Last Updated on
Merging data from multiple sources is a challenge that has many an organization’s IT team frustrated, annoyed and downright miserable.
With nearly 464 custom applications deployed in an average enterprise, IT teams have to deal with data streaming in from multiple sources: CRM systems (like Salesforce or Microsoft Dynamics), marketing automation platforms (such as HubSpot or Infusionsoft), and other data stores like POS (point-of-sale) systems. There’s also likely to be a few Excel workbooks dotted around containing useful data.
Imagine having to unify data and merge sources from 464 applications. Now imagine having to deal with data quality issues while going through this process.
If the mere thought of this is making you sweat, this article is just for you. There are solutions out there to help you go about the merging process and ensure that bad data is significantly reduced if not completely eliminated.
In this article, we’ll cover essential topics such as:
- Merging Data from Multiple Sources – What, Why, How
- Different Scenarios Where Merging of Data is Required
- Data Profiling
- Data Quality Issues to Fix
Let’s get started!
Merging Data from Multiple Sources – What, Why, How
Merging data from multiple sources is a process where data is unified to represent a single point of reference or a single point of truth.
Although a seemingly simple goal, data merging is a process as complicated as untangling a ball of knotted yarn. The reason?

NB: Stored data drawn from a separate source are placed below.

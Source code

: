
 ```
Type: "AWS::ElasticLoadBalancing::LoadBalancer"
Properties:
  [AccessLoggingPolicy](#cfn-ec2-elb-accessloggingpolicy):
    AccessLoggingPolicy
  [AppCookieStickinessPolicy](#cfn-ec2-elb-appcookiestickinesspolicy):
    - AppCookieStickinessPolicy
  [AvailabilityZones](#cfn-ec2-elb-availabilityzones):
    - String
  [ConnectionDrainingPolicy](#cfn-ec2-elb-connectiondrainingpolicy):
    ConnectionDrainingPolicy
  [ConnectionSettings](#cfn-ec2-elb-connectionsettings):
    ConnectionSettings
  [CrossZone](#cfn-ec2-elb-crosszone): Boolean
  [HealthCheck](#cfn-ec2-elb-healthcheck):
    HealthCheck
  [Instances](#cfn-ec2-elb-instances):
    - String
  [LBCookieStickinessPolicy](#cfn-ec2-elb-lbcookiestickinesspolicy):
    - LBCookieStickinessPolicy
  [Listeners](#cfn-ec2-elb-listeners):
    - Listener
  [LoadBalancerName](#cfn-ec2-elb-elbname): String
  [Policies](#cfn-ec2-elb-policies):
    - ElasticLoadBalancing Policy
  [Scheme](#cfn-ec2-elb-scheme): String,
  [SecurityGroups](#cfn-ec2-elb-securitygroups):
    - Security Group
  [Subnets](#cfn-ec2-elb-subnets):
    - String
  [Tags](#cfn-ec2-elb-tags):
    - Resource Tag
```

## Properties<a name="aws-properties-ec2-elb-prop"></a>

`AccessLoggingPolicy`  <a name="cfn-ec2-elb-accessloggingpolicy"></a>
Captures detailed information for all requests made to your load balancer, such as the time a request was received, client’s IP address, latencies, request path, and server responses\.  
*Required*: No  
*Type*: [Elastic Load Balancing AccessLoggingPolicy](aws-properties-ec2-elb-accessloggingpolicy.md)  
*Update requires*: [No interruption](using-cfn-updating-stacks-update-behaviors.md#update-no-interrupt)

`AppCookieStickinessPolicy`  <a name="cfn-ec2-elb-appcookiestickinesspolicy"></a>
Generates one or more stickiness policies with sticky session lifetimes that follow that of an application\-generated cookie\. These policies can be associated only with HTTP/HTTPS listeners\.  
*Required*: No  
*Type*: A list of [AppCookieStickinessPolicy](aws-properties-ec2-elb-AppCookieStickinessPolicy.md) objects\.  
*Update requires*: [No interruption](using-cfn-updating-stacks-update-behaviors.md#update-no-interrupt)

Most databases have problems with duplication, inconsistencies, and inaccuracy. A customer’s name and address may be written in 10 different ways by 10 different people in 10 different data repositories. Moreover, there will be 10 different sources from where this data is obtained – websites, landing pages forms, social media advertising reach outs, sales records, billing records, marketing records, purchase point records and other areas where the customer may have interacted with the company.
Trying to make sense of all this data is a huge task and one that becomes a crucial setback if a company is in the process of moving to a new CRM or migrating to a new system.
Let’s elaborate on the importance of merging data into multiple sources in three different scenarios.
Company A Wants to Achieve Automation by Moving to a Popular CRM Platform
Like many companies, Company A is jumping the automation bandwagon. They realize the need to have a CRM that can automate email, social media, lead generation, etc. To make this happen, Company A invests in a CRM platform. As a first step in the process, they will need to transfer customer data from different departments into the platform. When the IT team begins work on the transfer, some crucial issues with data quality comes to light.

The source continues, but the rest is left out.